AVAILABLE RECORDS section start
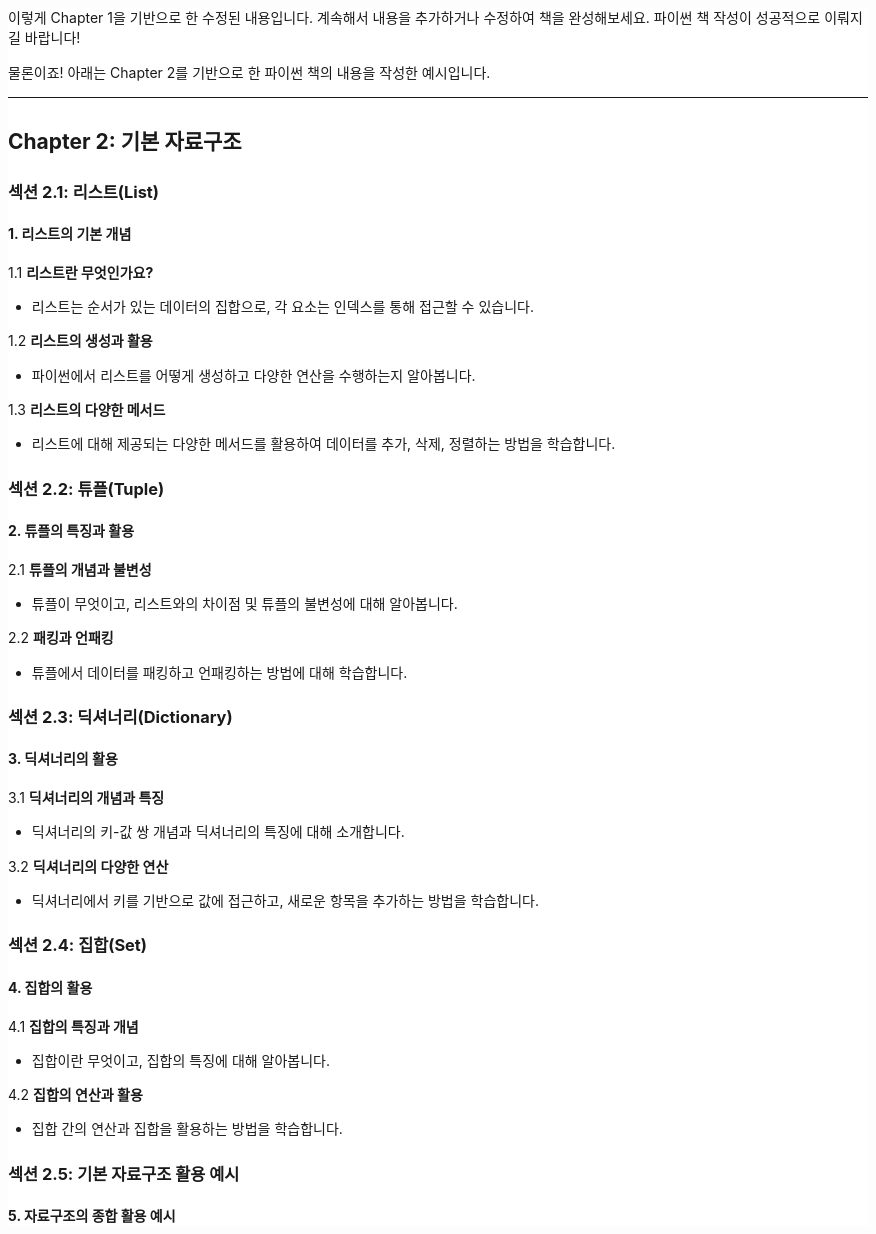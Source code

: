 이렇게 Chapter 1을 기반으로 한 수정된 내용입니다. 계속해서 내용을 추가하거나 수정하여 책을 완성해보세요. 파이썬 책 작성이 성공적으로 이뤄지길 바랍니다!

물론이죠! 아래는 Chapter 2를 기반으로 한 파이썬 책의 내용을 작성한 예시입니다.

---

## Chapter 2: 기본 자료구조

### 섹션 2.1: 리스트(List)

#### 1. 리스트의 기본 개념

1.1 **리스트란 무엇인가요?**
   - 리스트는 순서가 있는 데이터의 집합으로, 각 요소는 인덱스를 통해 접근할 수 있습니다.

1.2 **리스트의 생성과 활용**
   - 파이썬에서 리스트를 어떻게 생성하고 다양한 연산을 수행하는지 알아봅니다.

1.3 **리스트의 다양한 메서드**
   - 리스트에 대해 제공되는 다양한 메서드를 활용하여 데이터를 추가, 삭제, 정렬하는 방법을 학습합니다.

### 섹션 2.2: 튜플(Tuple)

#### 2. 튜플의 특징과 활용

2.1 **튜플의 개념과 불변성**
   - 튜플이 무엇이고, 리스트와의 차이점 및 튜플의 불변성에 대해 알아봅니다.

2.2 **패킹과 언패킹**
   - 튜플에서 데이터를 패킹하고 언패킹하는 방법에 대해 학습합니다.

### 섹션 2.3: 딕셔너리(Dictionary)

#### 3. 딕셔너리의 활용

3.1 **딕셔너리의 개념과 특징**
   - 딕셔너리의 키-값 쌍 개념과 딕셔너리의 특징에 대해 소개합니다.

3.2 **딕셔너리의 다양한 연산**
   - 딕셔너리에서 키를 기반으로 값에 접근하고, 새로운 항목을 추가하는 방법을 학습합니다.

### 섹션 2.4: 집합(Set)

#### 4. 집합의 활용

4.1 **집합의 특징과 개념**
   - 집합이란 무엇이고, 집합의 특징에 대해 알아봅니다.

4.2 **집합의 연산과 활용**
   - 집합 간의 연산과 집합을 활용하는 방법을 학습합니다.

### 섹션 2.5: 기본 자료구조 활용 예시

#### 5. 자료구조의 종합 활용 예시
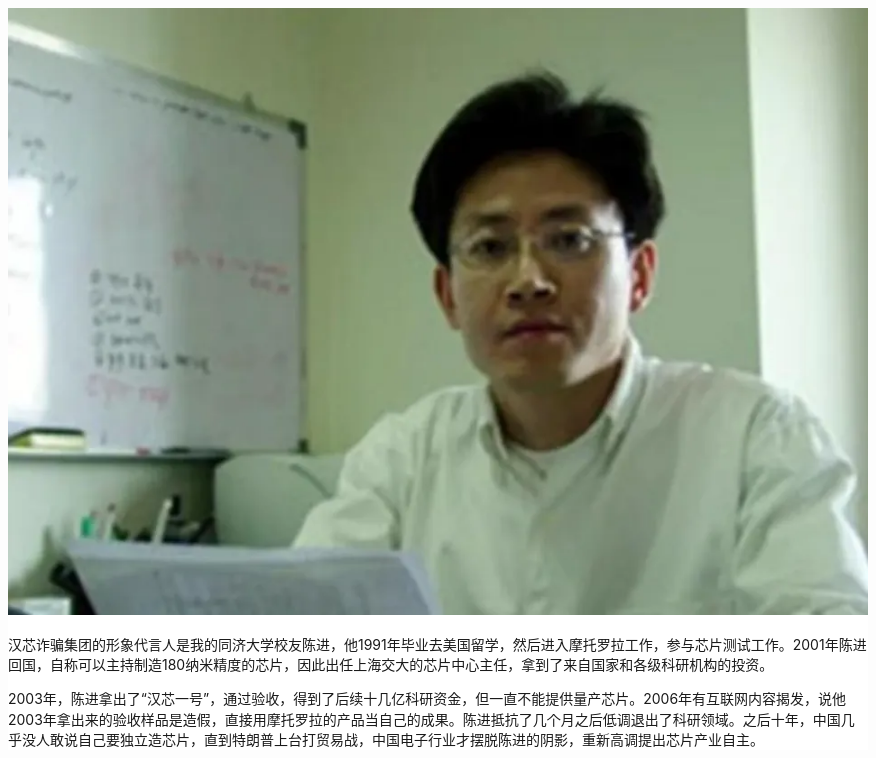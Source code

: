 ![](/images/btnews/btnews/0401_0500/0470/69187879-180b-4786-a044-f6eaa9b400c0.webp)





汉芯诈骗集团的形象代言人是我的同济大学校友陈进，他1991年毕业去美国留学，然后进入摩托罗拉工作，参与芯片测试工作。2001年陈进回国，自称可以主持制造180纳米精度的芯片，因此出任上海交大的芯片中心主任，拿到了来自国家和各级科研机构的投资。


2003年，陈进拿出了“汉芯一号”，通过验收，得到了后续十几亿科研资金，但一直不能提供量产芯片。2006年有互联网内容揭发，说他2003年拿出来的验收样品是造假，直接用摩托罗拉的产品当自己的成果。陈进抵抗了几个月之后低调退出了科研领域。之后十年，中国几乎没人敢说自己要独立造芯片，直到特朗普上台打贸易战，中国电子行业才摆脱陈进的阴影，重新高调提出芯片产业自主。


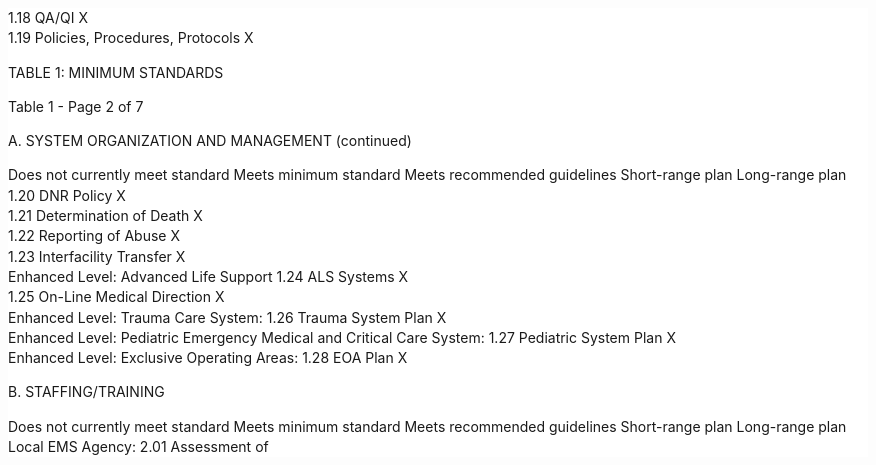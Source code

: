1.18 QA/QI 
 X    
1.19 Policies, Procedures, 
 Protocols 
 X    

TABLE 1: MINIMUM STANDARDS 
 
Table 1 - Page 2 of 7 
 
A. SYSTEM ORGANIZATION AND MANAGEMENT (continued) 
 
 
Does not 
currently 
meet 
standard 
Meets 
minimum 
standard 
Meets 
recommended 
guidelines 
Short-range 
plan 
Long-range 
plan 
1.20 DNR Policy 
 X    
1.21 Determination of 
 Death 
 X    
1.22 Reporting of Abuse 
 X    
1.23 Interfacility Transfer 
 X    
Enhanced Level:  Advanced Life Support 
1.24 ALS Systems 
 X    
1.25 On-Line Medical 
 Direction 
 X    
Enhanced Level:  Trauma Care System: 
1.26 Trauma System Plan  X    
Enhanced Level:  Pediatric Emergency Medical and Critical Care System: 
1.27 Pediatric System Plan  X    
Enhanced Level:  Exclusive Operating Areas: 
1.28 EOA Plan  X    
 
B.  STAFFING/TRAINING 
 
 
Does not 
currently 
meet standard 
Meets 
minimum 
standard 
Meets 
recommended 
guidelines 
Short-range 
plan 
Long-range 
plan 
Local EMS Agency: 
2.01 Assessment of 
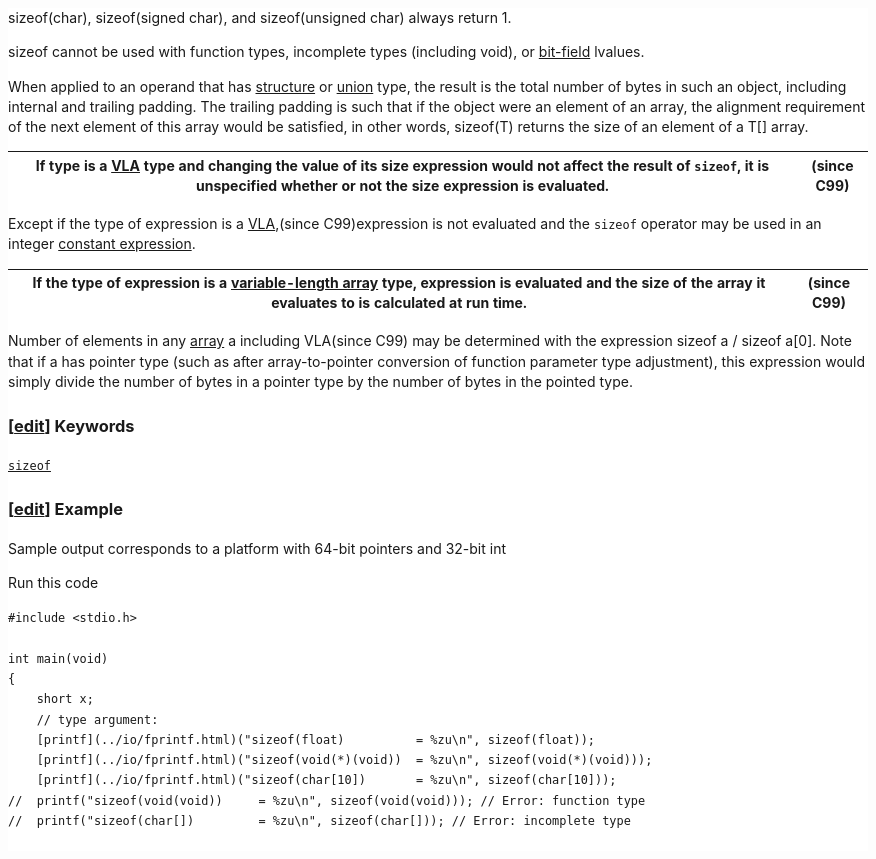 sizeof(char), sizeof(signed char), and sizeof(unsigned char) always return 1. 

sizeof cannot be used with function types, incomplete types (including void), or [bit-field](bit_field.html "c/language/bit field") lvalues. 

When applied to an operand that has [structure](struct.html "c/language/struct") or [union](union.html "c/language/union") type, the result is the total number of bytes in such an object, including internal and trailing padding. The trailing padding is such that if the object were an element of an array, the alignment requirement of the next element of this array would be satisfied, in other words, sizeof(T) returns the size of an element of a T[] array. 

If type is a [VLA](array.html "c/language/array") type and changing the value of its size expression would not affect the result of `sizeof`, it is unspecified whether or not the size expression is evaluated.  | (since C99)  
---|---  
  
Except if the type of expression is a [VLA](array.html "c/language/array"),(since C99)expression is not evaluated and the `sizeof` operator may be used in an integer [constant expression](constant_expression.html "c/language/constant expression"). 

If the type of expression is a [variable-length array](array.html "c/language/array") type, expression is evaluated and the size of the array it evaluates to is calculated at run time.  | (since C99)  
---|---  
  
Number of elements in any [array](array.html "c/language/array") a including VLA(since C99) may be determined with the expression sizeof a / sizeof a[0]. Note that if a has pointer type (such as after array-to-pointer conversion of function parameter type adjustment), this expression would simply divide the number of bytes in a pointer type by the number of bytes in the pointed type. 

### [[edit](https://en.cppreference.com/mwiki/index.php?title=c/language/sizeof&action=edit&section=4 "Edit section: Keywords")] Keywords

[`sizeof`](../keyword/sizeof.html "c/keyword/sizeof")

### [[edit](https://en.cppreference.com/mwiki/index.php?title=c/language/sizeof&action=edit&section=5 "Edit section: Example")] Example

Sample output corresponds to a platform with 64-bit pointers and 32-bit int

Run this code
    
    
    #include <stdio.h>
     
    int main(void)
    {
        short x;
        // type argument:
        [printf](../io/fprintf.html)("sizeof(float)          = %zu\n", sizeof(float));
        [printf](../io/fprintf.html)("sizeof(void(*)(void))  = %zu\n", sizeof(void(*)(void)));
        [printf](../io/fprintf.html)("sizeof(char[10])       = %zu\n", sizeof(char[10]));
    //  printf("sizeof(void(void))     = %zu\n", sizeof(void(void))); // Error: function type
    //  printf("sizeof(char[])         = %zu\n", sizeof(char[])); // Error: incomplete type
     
AVAILABLE RECORDS section end
TASK TO CARRY OUT:
Copy each line of the records precisely and drop any images they hold.

EXERCISE RESPONSE:
Source code

: 이렇게 Chapter 1을 기반으로 한 수정된 내용입니다. 계속해서 내용을 추가하거나 수정하여 책을 완성해보세요. 파이썬 책 작성이 성공적으로 이뤄지길 바랍니다!

물론이죠! 아래는 Chapter 2를 기반으로 한 파이썬 책의 내용을 작성한 예시입니다.

---

## Chapter 2: 기본 자료구조

### 섹션 2.1: 리스트(List)

#### 1. 리스트의 기본 개념

1.1 **리스트란 무엇인가요?**
   - 리스트는 순서가 있는 데이터의 집합으로, 각 요소는 인덱스를 통해 접근할 수 있습니다.

1.2 **리스트의 생성과 활용**
   - 파이썬에서 리스트를 어떻게 생성하고 다양한 연산을 수행하는지 알아봅니다.

1.3 **리스트의 다양한 메서드**
   - 리스트에 대해 제공되는 다양한 메서드를 활용하여 데이터를 추가, 삭제, 정렬하는 방법을 학습합니다.

### 섹션 2.2: 튜플(Tuple)

#### 2. 튜플의 특징과 활용

2.1 **튜플의 개념과 불변성**
   - 튜플이 무엇이고, 리스트와의 차이점 및 튜플의 불변성에 대해 알아봅니다.

2.2 **패킹과 언패킹**
   - 튜플에서 데이터를 패킹하고 언패킹하는 방법에 대해 학습합니다.

### 섹션 2.3: 딕셔너리(Dictionary)

#### 3. 딕셔너리의 활용

3.1 **딕셔너리의 개념과 특징**
   - 딕셔너리의 키-값 쌍 개념과 딕셔너리의 특징에 대해 소개합니다.

3.2 **딕셔너리의 다양한 연산**
   - 딕셔너리에서 키를 기반으로 값에 접근하고, 새로운 항목을 추가하는 방법을 학습합니다.

### 섹션 2.4: 집합(Set)

#### 4. 집합의 활용

4.1 **집합의 특징과 개념**
   - 집합이란 무엇이고, 집합의 특징에 대해 알아봅니다.

4.2 **집합의 연산과 활용**
   - 집합 간의 연산과 집합을 활용하는 방법을 학습합니다.

### 섹션 2.5: 기본 자료구조 활용 예시

#### 5. 자료구조의 종합 활용 예시
Source code

: ![](/images/btnews/btnews/0401_0500/0470/69187879-180b-4786-a044-f6eaa9b400c0.webp)





汉芯诈骗集团的形象代言人是我的同济大学校友陈进，他1991年毕业去美国留学，然后进入摩托罗拉工作，参与芯片测试工作。2001年陈进回国，自称可以主持制造180纳米精度的芯片，因此出任上海交大的芯片中心主任，拿到了来自国家和各级科研机构的投资。


2003年，陈进拿出了“汉芯一号”，通过验收，得到了后续十几亿科研资金，但一直不能提供量产芯片。2006年有互联网内容揭发，说他2003年拿出来的验收样品是造假，直接用摩托罗拉的产品当自己的成果。陈进抵抗了几个月之后低调退出了科研领域。之后十年，中国几乎没人敢说自己要独立造芯片，直到特朗普上台打贸易战，中国电子行业才摆脱陈进的阴影，重新高调提出芯片产业自主。


Source code

:1.18 QA/QI 
 X    
1.19 Policies, Procedures, 
 Protocols 
 X    

TABLE 1: MINIMUM STANDARDS 
 
Table 1 - Page 2 of 7 
 
A. SYSTEM ORGANIZATION AND MANAGEMENT (continued) 
 
 
Does not 
currently 
meet 
standard 
Meets 
minimum 
standard 
Meets 
recommended 
guidelines 
Short-range 
plan 
Long-range 
plan 
1.20 DNR Policy 
 X    
1.21 Determination of 
 Death 
 X    
1.22 Reporting of Abuse 
 X    
1.23 Interfacility Transfer 
 X    
Enhanced Level:  Advanced Life Support 
1.24 ALS Systems 
 X    
1.25 On-Line Medical 
 Direction 
 X    
Enhanced Level:  Trauma Care System: 
1.26 Trauma System Plan  X    
Enhanced Level:  Pediatric Emergency Medical and Critical Care System: 
1.27 Pediatric System Plan  X    
Enhanced Level:  Exclusive Operating Areas: 
1.28 EOA Plan  X    
 
B.  STAFFING/TRAINING 
 
 
Does not 
currently 
meet standard 
Meets 
minimum 
standard 
Meets 
recommended 
guidelines 
Short-range 
plan 
Long-range 
plan 
Local EMS Agency: 
2.01 Assessment of 
 sizeof(char), sizeof(signed char), and sizeof(unsigned char) always return 1. 

sizeof cannot be used with function types, incomplete types (including void), or [bit-field](bit_field.html "c/language/bit field") lvalues. 

When applied to an operand that has [structure](struct.html "c/language/struct") or [union](union.html "c/language/union") type, the result is the total number of bytes in such an object, including internal and trailing padding. The trailing padding is such that if the object were an element of an array, the alignment requirement of the next element of this array would be satisfied, in other words, sizeof(T) returns the size of an element of a T[] array. 

If type is a [VLA](array.html "c/language/array") type and changing the value of its size expression would not affect the result of `sizeof`, it is unspecified whether or not the size expression is evaluated.  | (since C99)  
---|---  
  
Except if the type of expression is a [VLA](array.html "c/language/array"),(since C99)expression is not evaluated and the `sizeof` operator may be used in an integer [constant expression](constant_expression.html "c/language/constant expression"). 

If the type of expression is a [variable-length array](array.html "c/language/array") type, expression is evaluated and the size of the array it evaluates to is calculated at run time.  | (since C99)  
---|---  
  
Number of elements in any [array](array.html "c/language/array") a including VLA(since C99) may be determined with the expression sizeof a / sizeof a[0]. Note that if a has pointer type (such as after array-to-pointer conversion of function parameter type adjustment), this expression would simply divide the number of bytes in a pointer type by the number of bytes in the pointed type. 

### [[edit](https://en.cppreference.com/mwiki/index.php?title=c/language/sizeof&action=edit&section=4 "Edit section: Keywords")] Keywords

[`sizeof`](../keyword/sizeof.html "c/keyword/sizeof")

### [[edit](https://en.cppreference.com/mwiki/index.php?title=c/language/sizeof&action=edit&section=5 "Edit section: Example")] Example

Sample output corresponds to a platform with 64-bit pointers and 32-bit int

Run this code
    
    
    #include <stdio.h>
     
    int main(void)
    {
        short x;
        // type argument:
        [printf](../io/fprintf.html)("sizeof(float)          = %zu\n", sizeof(float));
        [printf](../io/fprintf.html)("sizeof(void(*)(void))  = %zu\n", sizeof(void(*)(void)));
        [printf](../io/fprintf.html)("sizeof(char[10])       = %zu\n", sizeof(char[10]));
    //  printf("sizeof(void(void))     = %zu\n", sizeof(void(void))); // Error: function type
    //  printf("sizeof(char[])         = %zu\n", sizeof(char[])); // Error: incomplete type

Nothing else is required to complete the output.